Deploying a Samza job from HDFS

This tutorial uses hello-samza to illustrate how to run a Samza job if you want to publish the Samza job’s .tar.gz package to HDFS.

Build a new Samza job package

Build a new Samza job package to include the hadoop-hdfs-version.jar.

  • Add dependency statement in pom.xml of samza-job-package
<dependency>
  <groupId>org.apache.hadoop</groupId>
  <artifactId>hadoop-hdfs</artifactId>
  <version>2.2.0</version>
</dependency>
  • Add the following code to src/main/assembly/src.xml in samza-job-package.
<include>org.apache.hadoop:hadoop-hdfs</include>
  • Create .tar.gz package
mvn clean pacakge
  • Make sure hadoop-common-version.jar has the same version as your hadoop-hdfs-version.jar.

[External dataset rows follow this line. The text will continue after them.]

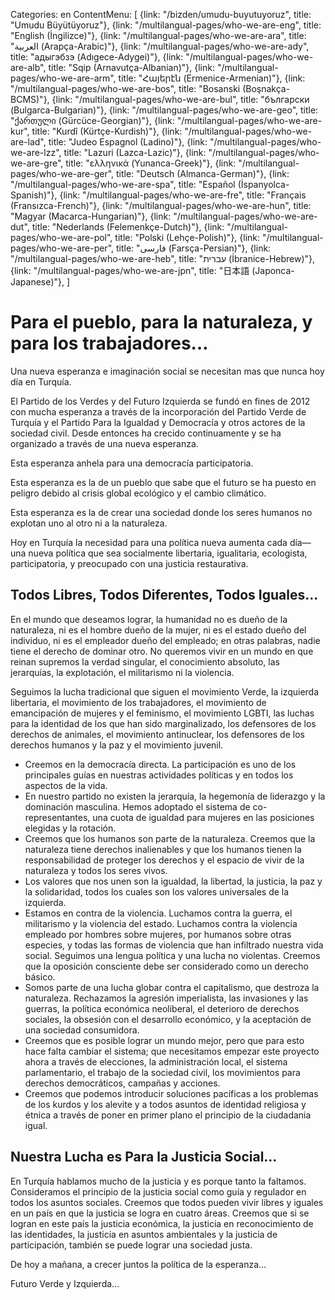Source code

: Categories: en
ContentMenu: [
  {link: "/bizden/umudu-buyutuyoruz", title: "Umudu Büyütüyoruz"},
  {link: "/multilangual-pages/who-we-are-eng", title: "English (İngilizce)"},
  {link: "/multilangual-pages/who-we-are-ara", title: "العربية (Arapça-Arabic)"},
  {link: "/multilangual-pages/who-we-are-ady", title: "адыгэбзэ (Adıgece-Adygei)"},
  {link: "/multilangual-pages/who-we-are-alb", title: "Sqip (Arnavutça-Albanian)"},
  {link: "/multilangual-pages/who-we-are-arm", title: "Հայերէն (Ermenice-Armenian)"},
  {link: "/multilangual-pages/who-we-are-bos", title: "Bosanski (Boşnakça-BCMS)"},
  {link: "/multilangual-pages/who-we-are-bul", title: "български (Bulgarca-Bulgarian)"},
  {link: "/multilangual-pages/who-we-are-geo", title: "ქართული (Gürcüce-Georgian)"},
  {link: "/multilangual-pages/who-we-are-kur", title: "Kurdî (Kürtçe-Kurdish)"},
  {link: "/multilangual-pages/who-we-are-lad", title: "Judeo Espagnol (Ladino)"},
  {link: "/multilangual-pages/who-we-are-lzz", title: "Lazuri (Lazca-Lazic)"},
  {link: "/multilangual-pages/who-we-are-gre", title: "ελληνικά (Yunanca-Greek)"},
  {link: "/multilangual-pages/who-we-are-ger", title: "Deutsch (Almanca-German)"},
  {link: "/multilangual-pages/who-we-are-spa", title: "Español (İspanyolca-Spanish)"},
  {link: "/multilangual-pages/who-we-are-fre", title: "Français (Fransızca-French)"},
  {link: "/multilangual-pages/who-we-are-hun", title: "Magyar (Macarca-Hungarian)"},
  {link: "/multilangual-pages/who-we-are-dut", title: "Nederlands (Felemenkçe-Dutch)"},
  {link: "/multilangual-pages/who-we-are-pol", title: "Polski (Lehçe-Polish)"},
  {link: "/multilangual-pages/who-we-are-per", title: "فارسى (Farsça-Persian)"},
  {link: "/multilangual-pages/who-we-are-heb", title: "עברית (İbranice-Hebrew)"},
  {link: "/multilangual-pages/who-we-are-jpn", title: "日本語 (Japonca-Japanese)"},
  ]

# Para el pueblo, para la naturaleza, y para los trabajadores…

Una nueva esperanza e imaginación social se necesitan mas que nunca hoy día en Turquía.

El Partido de los Verdes y del Futuro Izquierda se fundó en fines de 2012 con mucha esperanza a través de la incorporación del Partido Verde de Turquía y el Partido Para la Igualdad y Democracía y otros actores de la sociedad civil. Desde entonces ha crecido continuamente y se ha organizado a través de una nueva esperanza.

Esta esperanza anhela para una democracía participatoria.

Esta esperanza es la de un pueblo que sabe que el futuro se ha puesto en peligro debido al crisis global ecológico y el cambio climático.

Esta esperanza es la de crear una sociedad donde los seres humanos no explotan uno al otro ni a la naturaleza.

Hoy en Turquía la necesidad para una política nueva aumenta cada día—una nueva política que sea socialmente libertaria, igualitaria, ecologista, participatoria, y preocupado con una justicia restaurativa. 

## Todos Libres, Todos Diferentes, Todos Iguales…

En el mundo que deseamos lograr, la humanidad no es dueño de la naturaleza, ni es el hombre dueño de la mujer, ni es el estado dueño del individuo, ni es el empleador dueño del empleado; en otras palabras, nadie tiene el derecho de dominar otro. No queremos vivir en un mundo en que reinan supremos la verdad singular, el conocimiento absoluto, las jerarquías, la explotación, el militarismo  ni la violencia.

Seguimos la lucha tradicional que siguen el movimiento Verde, la izquierda libertaria, el movimiento de los trabajadores, el movimiento de emancipación de mujeres y el feminismo, el movimiento LGBTI, las luchas para la identidad de los que han sido marginalizado, los defensores de los derechos de animales, el movimiento antinuclear, los defensores de los derechos humanos y la paz y el movimiento juvenil.

-	Creemos en la democracía directa. La participación es uno de los principales guías en nuestras actividades políticas y en todos los aspectos de la vida.
- En nuestro partido no existen la jerarquía, la hegemonía de liderazgo y la dominación masculina. Hemos adoptado el sistema de co-representantes, una cuota de igualdad para mujeres en las posiciones elegidas y la rotación.
-	Creemos que los humanos son parte de la naturaleza. Creemos que la naturaleza tiene derechos inalienables y que los humanos tienen la responsabilidad de proteger los derechos y el espacio de vivir de la naturaleza y todos los seres vivos.
-	Los valores que nos unen son la igualdad, la libertad, la justicia, la paz y la solidaridad, todos los cuales son los valores universales de la izquierda.
-	Estamos en contra de la violencia. Luchamos contra la guerra, el militarismo y la violencia del estado. Luchamos contra la violencia empleado por hombres sobre mujeres, por humanos sobre otras especies, y todas las formas de violencia que han infiltrado nuestra vida social. Seguimos una lengua política y una lucha no violentas. Creemos que la oposición consciente debe ser considerado como un derecho básico.
-	Somos parte de una lucha globar contra el capitalismo, que destroza la naturaleza. Rechazamos la agresión imperialista, las invasiones y las guerras, la política económica neoliberal, el deterioro de derechos sociales, la obsesión con el desarrollo económico, y la aceptación de una sociedad consumidora.
-	Creemos que es posible lograr un mundo mejor, pero que para esto hace falta cambiar el sistema; que necesitamos empezar este proyecto ahora a través de elecciones, la administración local, el sistema parlamentario, el trabajo de la sociedad civil, los movimientos para derechos democráticos, campañas y acciones.
-	Creemos que podemos introducir soluciones pacíficas a los problemas de los kurdos y los alevite y a todos asuntos de identidad religiosa y étnica a través de poner en primer plano el principio de la ciudadania igual.

## Nuestra Lucha es Para la Justicia Social…
En Turquía hablamos mucho de la justicia y es porque tanto la faltamos. Consideramos el principio de la justicia social como guía y regulador en todos los asuntos sociales.
Creemos que todos pueden vivir libres y iguales en un país en que la justicia se logra en cuatro áreas.
Creemos que si se logran en este país la justicia económica, la justicia en reconocimiento de las identidades, la justicia en asuntos ambientales y la justicia de participación, también se puede lograr una sociedad justa. 

De hoy a mañana, a crecer juntos la política de la esperanza…

Futuro Verde y Izquierda…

Otherwise, you may still have errors.

Upload the package

hadoop fs -put ./samza-job-package/target/samza-job-package-0.7.0-dist.tar.gz /path/for/tgz

Add HDFS configuration

Put the hdfs-site.xml file of your cluster into ~/.samza/conf directory. (The same place as the yarn-site.xml)

Change properties file

Change the yarn.package.path in the properties file to your HDFS location.

yarn.package.path=hdfs://<hdfs name node ip>:<hdfs name node port>/path/to/tgz

Then you should be able to run the Samza job as described in hello-samza.